Exercise inputs:
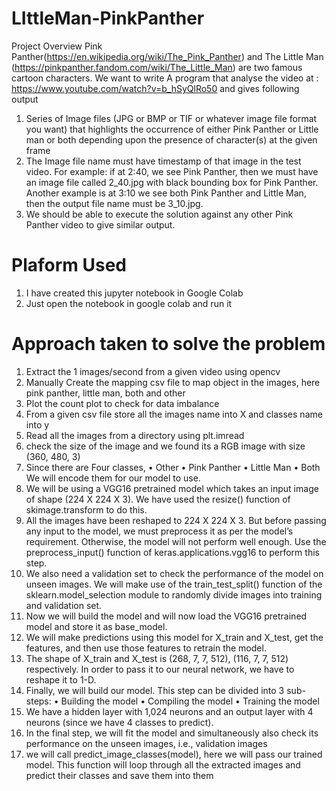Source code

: # LIttleMan-PinkPanther

Project Overview
Pink Panther(https://en.wikipedia.org/wiki/The_Pink_Panther) and The Little Man (https://pinkpanther.fandom.com/wiki/The_Little_Man) are two famous cartoon characters.
We want to write A program that analyse the video at : https://www.youtube.com/watch?v=b_hSyQlRo50 and gives following output
1. Series of Image files (JPG or BMP or TIF or whatever image file format you want)  that highlights the occurrence of either Pink Panther or Little man or both depending upon the presence of character(s) at the given frame
2. The Image file name must have timestamp of that image in the test video. For example: if at 2:40, we see Pink Panther, then we must have an image file called 2_40.jpg with black bounding box for Pink Panther. Another example is at 3:10 we see both Pink Panther and Little Man, then the output file name must be 3_10.jpg.
3. We should be able to execute the solution against any other Pink Panther video to give similar output.

# Plaform Used
1. I have created this jupyter notebook in Google Colab
2. Just open the notebook in google colab and run it

# Approach taken to solve the problem
1. Extract the 1 images/second from a given video using opencv
2. Manually Create the mapping csv file to map object in the images, here pink panther, little man, both and other
3. Plot the count plot to check for data imbalance
4. From a given csv file store all the images name into X and classes name into y
5. Read all the images from a directory using plt.imread
6. check the size of the image and we found its a RGB image with size (360, 480, 3)
7. Since there are Four classes,
•	Other
•	Pink Panther
•	Little Man
•	Both
    We will encode them for our model to use.
8. We will be using a VGG16 pretrained model which takes an input image of shape (224 X 224 X 3). We have used the resize() function of skimage.transform to do this.
9.  All the images have been reshaped to 224 X 224 X 3. But before passing any input to the model, we must preprocess it as per the model’s requirement. Otherwise, the model will not perform well enough. Use the preprocess_input() function of keras.applications.vgg16 to perform this step.
10. We also need a validation set to check the performance of the model on unseen images. We will make use of the train_test_split() function of the sklearn.model_selection module to randomly divide images into training and validation set.
11. Now we will build the model and will now load the VGG16 pretrained model and store it as base_model.
12. We will make predictions using this model for X_train and X_test, get the features, and then use those features to retrain the model.
13. The shape of X_train and X_test is (268, 7, 7, 512), (116, 7, 7, 512) respectively. In order to pass it to our neural network, we have to reshape it to 1-D.
14. Finally, we will build our model. This step can be divided into 3 sub-steps:
•	Building the model
•	Compiling the model
•	Training the model
15. We have a hidden layer with 1,024 neurons and an output layer with 4 neurons (since we have 4 classes to predict).
16. In the final step, we will fit the model and simultaneously also check its performance on the unseen images, i.e., validation images
17. we will call predict_image_classes(model), here we will pass our trained model. This function will loop through all the extracted images and predict their classes and save them into them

What you need to do: Each entry must be set down word for word; no image may be carried over.

Task output:
Source code

: # LIttleMan-PinkPanther

Project Overview
Pink Panther(https://en.wikipedia.org/wiki/The_Pink_Panther) and The Little Man (https://pinkpanther.fandom.com/wiki/The_Little_Man) are two famous cartoon characters.
We want to write A program that analyse the video at : https://www.youtube.com/watch?v=b_hSyQlRo50 and gives following output
1. Series of Image files (JPG or BMP or TIF or whatever image file format you want)  that highlights the occurrence of either Pink Panther or Little man or both depending upon the presence of character(s) at the given frame
2. The Image file name must have timestamp of that image in the test video. For example: if at 2:40, we see Pink Panther, then we must have an image file called 2_40.jpg with black bounding box for Pink Panther. Another example is at 3:10 we see both Pink Panther and Little Man, then the output file name must be 3_10.jpg.
3. We should be able to execute the solution against any other Pink Panther video to give similar output.

# Plaform Used
1. I have created this jupyter notebook in Google Colab
2. Just open the notebook in google colab and run it

# Approach taken to solve the problem
1. Extract the 1 images/second from a given video using opencv
2. Manually Create the mapping csv file to map object in the images, here pink panther, little man, both and other
3. Plot the count plot to check for data imbalance
4. From a given csv file store all the images name into X and classes name into y
5. Read all the images from a directory using plt.imread
6. check the size of the image and we found its a RGB image with size (360, 480, 3)
7. Since there are Four classes,
•	Other
•	Pink Panther
•	Little Man
•	Both
    We will encode them for our model to use.
8. We will be using a VGG16 pretrained model which takes an input image of shape (224 X 224 X 3). We have used the resize() function of skimage.transform to do this.
9.  All the images have been reshaped to 224 X 224 X 3. But before passing any input to the model, we must preprocess it as per the model’s requirement. Otherwise, the model will not perform well enough. Use the preprocess_input() function of keras.applications.vgg16 to perform this step.
10. We also need a validation set to check the performance of the model on unseen images. We will make use of the train_test_split() function of the sklearn.model_selection module to randomly divide images into training and validation set.
11. Now we will build the model and will now load the VGG16 pretrained model and store it as base_model.
12. We will make predictions using this model for X_train and X_test, get the features, and then use those features to retrain the model.
13. The shape of X_train and X_test is (268, 7, 7, 512), (116, 7, 7, 512) respectively. In order to pass it to our neural network, we have to reshape it to 1-D.
14. Finally, we will build our model. This step can be divided into 3 sub-steps:
•	Building the model
•	Compiling the model
•	Training the model
15. We have a hidden layer with 1,024 neurons and an output layer with 4 neurons (since we have 4 classes to predict).
16. In the final step, we will fit the model and simultaneously also check its performance on the unseen images, i.e., validation images
17. we will call predict_image_classes(model), here we will pass our trained model. This function will loop through all the extracted images and predict their classes and save them into them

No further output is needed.